I have wondered what the longest bus route in England is (assuming bus counts as a route with a timetable, where you can pay a fixed fare when boarding) - I reckon the 840 (Leeds - Whitby Coastliner) is a decent shot, at about 72 miles and timetabled 3:25
If you include Scotland, and your criteria for it being a "bus" rather than a "coach" is that you can use a pensioner's bus pass on it; then it would be one of the Citylink services from Glasgow or Edinburgh to the Scottish Highlands. Possibly the 915 from Glasgow to Uig, 2 services per day, journey time 7h45m.
I must admit that when I first read the title of this, my mind definitely strayed into the 'misbehaving' category... I was a keen explorer of London bus routes in my childhood and early teens. My schoolfriends and I used to have races across London using Red Rover tickets, ending up at unlikely places such as the centre of Hampton Court maze and the Spectators' Gallery on top of (I think) Terminal One at Heathrow. I'm trying to remember which was the longest of the old Green Line routes: my then local one, the 718 from Harlow to Windsor, must have been a close contender. Anyway, thanks for another excellent video, Jago.
This video is such a trip to me. Not only do I live in Croydon so seeing footage on RUclips of all of those roads is surreal, I _also_ used to pass that garrage with the car in the wall that's on the 465 route every day on the train.
I used the SL9 from Harrow to Hayes & Harlington to connect with the Elizabeth line. The outward journey at mid-morning was trouble-free and pretty quick. Coming back, however was a very different story. I was at H&H at about 4.30 and the rabble waiting for the buses (there's no such thing as a bus queue any more) was extensive. I let the first bus go, as that thinned out the rabble considerably. The following bus was only 5 minutes behind and there wasn't any difficulty getting a seat. Even with the bus lanes operating, there was much time spent in queues or waiting for the normal buses to move off before we could proceed. Otherwise, it's a good way to travel around London as opposed to in and out. As I can get to Heathrow on the SL9. I shall have to give the SL7 a go as well. When the Superloop's complete, I imagine people will attempt to do the complete circle in the shortest possible time and I might even try it myself.

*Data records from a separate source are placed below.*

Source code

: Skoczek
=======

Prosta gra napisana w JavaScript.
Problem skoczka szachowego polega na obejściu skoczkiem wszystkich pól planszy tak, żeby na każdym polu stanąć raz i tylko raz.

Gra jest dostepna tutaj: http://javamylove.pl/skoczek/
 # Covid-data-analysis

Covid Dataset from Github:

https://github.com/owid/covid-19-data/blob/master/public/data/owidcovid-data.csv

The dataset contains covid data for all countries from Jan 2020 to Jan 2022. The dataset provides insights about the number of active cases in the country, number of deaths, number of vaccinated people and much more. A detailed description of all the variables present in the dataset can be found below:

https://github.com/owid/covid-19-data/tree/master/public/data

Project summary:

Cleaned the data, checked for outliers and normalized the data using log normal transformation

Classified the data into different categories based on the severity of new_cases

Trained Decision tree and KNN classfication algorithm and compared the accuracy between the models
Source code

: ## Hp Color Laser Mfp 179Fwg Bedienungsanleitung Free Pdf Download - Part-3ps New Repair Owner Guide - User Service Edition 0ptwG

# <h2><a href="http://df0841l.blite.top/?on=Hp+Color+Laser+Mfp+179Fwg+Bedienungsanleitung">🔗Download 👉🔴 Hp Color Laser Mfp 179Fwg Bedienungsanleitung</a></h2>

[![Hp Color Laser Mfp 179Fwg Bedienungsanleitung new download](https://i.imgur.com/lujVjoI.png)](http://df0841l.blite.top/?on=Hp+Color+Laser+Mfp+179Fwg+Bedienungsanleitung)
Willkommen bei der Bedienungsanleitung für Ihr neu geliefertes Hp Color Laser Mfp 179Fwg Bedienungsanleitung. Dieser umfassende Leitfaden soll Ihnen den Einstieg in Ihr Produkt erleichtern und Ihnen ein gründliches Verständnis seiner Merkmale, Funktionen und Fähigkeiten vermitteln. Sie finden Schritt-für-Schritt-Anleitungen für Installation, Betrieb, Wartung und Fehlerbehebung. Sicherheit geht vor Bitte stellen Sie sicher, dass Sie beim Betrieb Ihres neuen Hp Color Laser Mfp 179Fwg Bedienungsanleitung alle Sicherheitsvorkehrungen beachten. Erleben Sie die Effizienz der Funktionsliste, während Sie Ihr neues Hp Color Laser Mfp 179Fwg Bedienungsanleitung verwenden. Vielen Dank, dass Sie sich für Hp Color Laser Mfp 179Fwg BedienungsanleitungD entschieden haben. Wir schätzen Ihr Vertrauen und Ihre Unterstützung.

Like you Jago, ive only just recently undertaken a ride on the Green Line 724 from Heathrow to Harlow. I used to ride this route when it was operated by actual green liveried coaches back in the 90's so decided to have a little ride down memory lane. I caught the 00:25 departure on a Saturday night which also takes in Terminal 5 on its insane journey over to Harlow and so is a few miles longer still than the bog standard 724 routing. The driver was a star and I was able to hop off at nearly all the timing points to get a photo. I also paid the fantastic £2 fare which was an absolute bargain too. It was such fun I must get around to doing it again soon along with doing the Green Line 702 route out from Victoria to Slough, Windsor & Bracknell / Reading for that mad fare of £2 !!
I used to drive the 724, it actually splits (in theory) at St. Albans, to stay outside of the realms of Tachograph Rules (EU regulations), where by a bus route can only be 31 miles to run under UK domestic rules. It's a brilliant route with so much variety, from a driver's point of view, the only real pain being trying to find a space to stop in at Heathrow! I'd go back tomorrow, if I lived close enough to the Harlow Garage still!
Try Readly, with my link you can get 2 months free, which can be cancelled at any time: readly.com/jagohazzard-sep
Jago, I don't think it's fair that you're the first to comment, a week before releasing the video! 😜
It may be cheating but ...
🥇
I hate to nitpick, but how exactly does that differ from their standard offer of first two months free, cancel at any time?
You could once go very far from London on a London bus. Back around 1970, I saw a few in Sydney, NSW, Melbourne, Victoria, and also in Cape Town and Durban, SA. Used Routemasters were exported all around the world. 😉
I rather naughtily skipped to the conclusion before watching the rest of the video. Sorry about that! Obviously a mistake on my part because it didn't quickly answer the question.
That runner at the end. Now that's a run for the bus. Not some silly jog where you move your body more than you move along the street.
That was a perfect catch!
Lived in a lot of places, but only in London did I constantly see people sprinting for public transport like their lives depended on it.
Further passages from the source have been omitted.